Work item: Set down the records once more, please, exactly and with the pictures left out.

[Rendered images with source text]
————

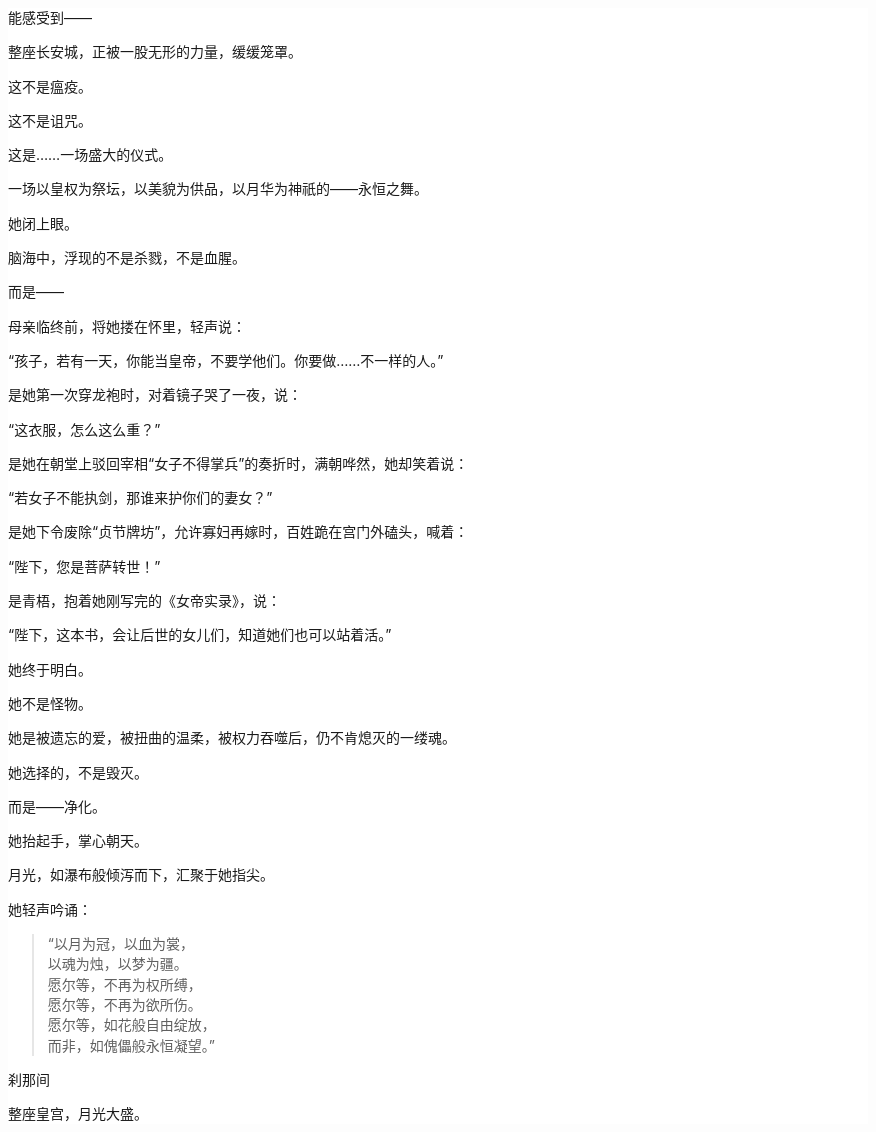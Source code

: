 能感受到——

整座长安城，正被一股无形的力量，缓缓笼罩。

这不是瘟疫。

这不是诅咒。

这是……一场盛大的仪式。

一场以皇权为祭坛，以美貌为供品，以月华为神祇的——永恒之舞。

她闭上眼。

脑海中，浮现的不是杀戮，不是血腥。

而是——

母亲临终前，将她搂在怀里，轻声说：

“孩子，若有一天，你能当皇帝，不要学他们。你要做……不一样的人。”

是她第一次穿龙袍时，对着镜子哭了一夜，说：

“这衣服，怎么这么重？”

是她在朝堂上驳回宰相“女子不得掌兵”的奏折时，满朝哗然，她却笑着说：

“若女子不能执剑，那谁来护你们的妻女？”

是她下令废除“贞节牌坊”，允许寡妇再嫁时，百姓跪在宫门外磕头，喊着：

“陛下，您是菩萨转世！”

是青梧，抱着她刚写完的《女帝实录》，说：

“陛下，这本书，会让后世的女儿们，知道她们也可以站着活。”

她终于明白。

她不是怪物。

她是被遗忘的爱，被扭曲的温柔，被权力吞噬后，仍不肯熄灭的一缕魂。

她选择的，不是毁灭。

而是——净化。

她抬起手，掌心朝天。

月光，如瀑布般倾泻而下，汇聚于她指尖。

她轻声吟诵：

> “以月为冠，以血为裳，  
> 以魂为烛，以梦为疆。  
> 愿尔等，不再为权所缚，  
> 愿尔等，不再为欲所伤。  
> 愿尔等，如花般自由绽放，  
> 而非，如傀儡般永恒凝望。”

刹那间 

整座皇宫，月光大盛。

————

Result of this task:
Source code

: 能感受到——

整座长安城，正被一股无形的力量，缓缓笼罩。

这不是瘟疫。

这不是诅咒。

这是……一场盛大的仪式。

一场以皇权为祭坛，以美貌为供品，以月华为神祇的——永恒之舞。

她闭上眼。

脑海中，浮现的不是杀戮，不是血腥。

而是——

母亲临终前，将她搂在怀里，轻声说：

“孩子，若有一天，你能当皇帝，不要学他们。你要做……不一样的人。”

是她第一次穿龙袍时，对着镜子哭了一夜，说：

“这衣服，怎么这么重？”

是她在朝堂上驳回宰相“女子不得掌兵”的奏折时，满朝哗然，她却笑着说：

“若女子不能执剑，那谁来护你们的妻女？”

是她下令废除“贞节牌坊”，允许寡妇再嫁时，百姓跪在宫门外磕头，喊着：

“陛下，您是菩萨转世！”

是青梧，抱着她刚写完的《女帝实录》，说：

“陛下，这本书，会让后世的女儿们，知道她们也可以站着活。”

她终于明白。

她不是怪物。

她是被遗忘的爱，被扭曲的温柔，被权力吞噬后，仍不肯熄灭的一缕魂。

她选择的，不是毁灭。

而是——净化。

她抬起手，掌心朝天。

月光，如瀑布般倾泻而下，汇聚于她指尖。

她轻声吟诵：

> “以月为冠，以血为裳，  
> 以魂为烛，以梦为疆。  
> 愿尔等，不再为权所缚，  
> 愿尔等，不再为欲所伤。  
> 愿尔等，如花般自由绽放，  
> 而非，如傀儡般永恒凝望。”

刹那间 

整座皇宫，月光大盛。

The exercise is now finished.